Work required - Every line of the material below in which "complexité" shows up is to be located and copied.

Material shown -
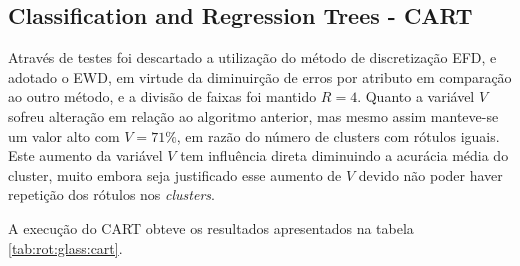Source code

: \subsection{Classification and Regression Trees - CART} \label{cap:resultados:ssec:glass:cart}


Através de testes foi descartado a utilização do método de discretização EFD, e adotado o EWD, em virtude da diminuirção de erros por atributo em comparação ao outro método, e a divisão de faixas foi mantido ${R=4}$. Quanto a variável ${V}$ sofreu alteração em relação ao algoritmo anterior, mas mesmo assim manteve-se um valor alto com ${V=71\%}$, em razão do número de clusters com rótulos iguais. Este aumento da variável ${V}$ tem influência direta diminuindo a acurácia média do cluster, muito embora seja justificado esse aumento de ${V}$ devido não poder haver repetição dos rótulos nos \textit{clusters}.

A execução do CART obteve os resultados apresentados na tabela \ref{tab:rot:glass:cart}.

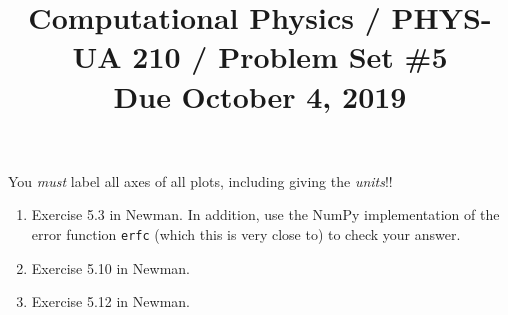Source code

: \documentclass[11pt, preprint]{aastex}
\begin{document}
\title{\bf Computational Physics / PHYS-UA 210 / Problem Set \#5
\\ Due October 4, 2019 }

You {\it must} label all axes of all plots, including giving the {\it
  units}!!

\begin{enumerate}
  \item Exercise 5.3 in Newman. In addition, use the NumPy
    implementation of the error function {\tt erfc} (which this is
    very close to) to check your answer.
  \item Exercise 5.10 in Newman. 
  \item Exercise 5.12 in Newman. 
\end{enumerate}
\end{document}
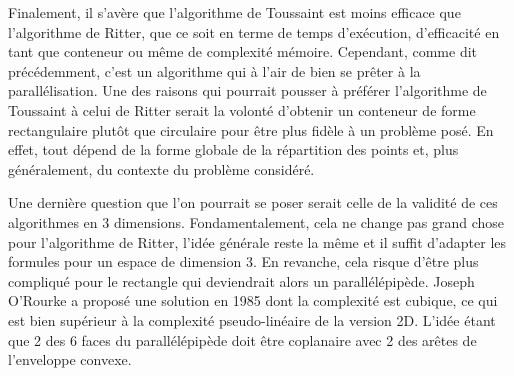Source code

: Finalement, il s'avère que l'algorithme de Toussaint est moins efficace que l'algorithme de Ritter, que ce soit en terme de temps d'exécution, d'efficacité en tant que conteneur ou même de complexité mémoire. Cependant, comme dit précédemment, c'est un algorithme qui à l'air de bien se prêter à la parallélisation. Une des raisons qui pourrait pousser à préférer l'algorithme de Toussaint à celui de Ritter serait la volonté d'obtenir un conteneur de forme rectangulaire plutôt que circulaire pour être plus fidèle à un problème posé. En effet, tout dépend de la forme globale de la répartition des points et, plus généralement, du contexte du problème considéré.

Une dernière question que l'on pourrait se poser serait celle de la validité de ces algorithmes en 3 dimensions. Fondamentalement, cela ne change pas grand chose pour l'algorithme de Ritter, l'idée générale reste la même et il suffit d'adapter les formules pour un espace de dimension 3. En revanche, cela risque d'être plus compliqué pour le rectangle qui deviendrait alors un parallélépipède. Joseph O'Rourke a proposé une solution en 1985 dont la complexité est cubique, ce qui est bien supérieur à la complexité pseudo-linéaire de la version 2D. L'idée étant que 2 des 6 faces du parallélépipède doit être coplanaire avec 2 des arêtes de l'enveloppe convexe.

Output for this task -
: Finalement, il s'avère que l'algorithme de Toussaint est moins efficace que l'algorithme de Ritter, que ce soit en terme de temps d'exécution, d'efficacité en tant que conteneur ou même de complexité mémoire. Cependant, comme dit précédemment, c'est un algorithme qui à l'air de bien se prêter à la parallélisation. Une des raisons qui pourrait pousser à préférer l'algorithme de Toussaint à celui de Ritter serait la volonté d'obtenir un conteneur de forme rectangulaire plutôt que circulaire pour être plus fidèle à un problème posé. En effet, tout dépend de la forme globale de la répartition des points et, plus généralement, du contexte du problème considéré.
Une dernière question que l'on pourrait se poser serait celle de la validité de ces algorithmes en 3 dimensions. Fondamentalement, cela ne change pas grand chose pour l'algorithme de Ritter, l'idée générale reste la même et il suffit d'adapter les formules pour un espace de dimension 3. En revanche, cela risque d'être plus compliqué pour le rectangle qui deviendrait alors un parallélépipède. Joseph O'Rourke a proposé une solution en 1985 dont la complexité est cubique, ce qui est bien supérieur à la complexité pseudo-linéaire de la version 2D. L'idée étant que 2 des 6 faces du parallélépipède doit être coplanaire avec 2 des arêtes de l'enveloppe convexe.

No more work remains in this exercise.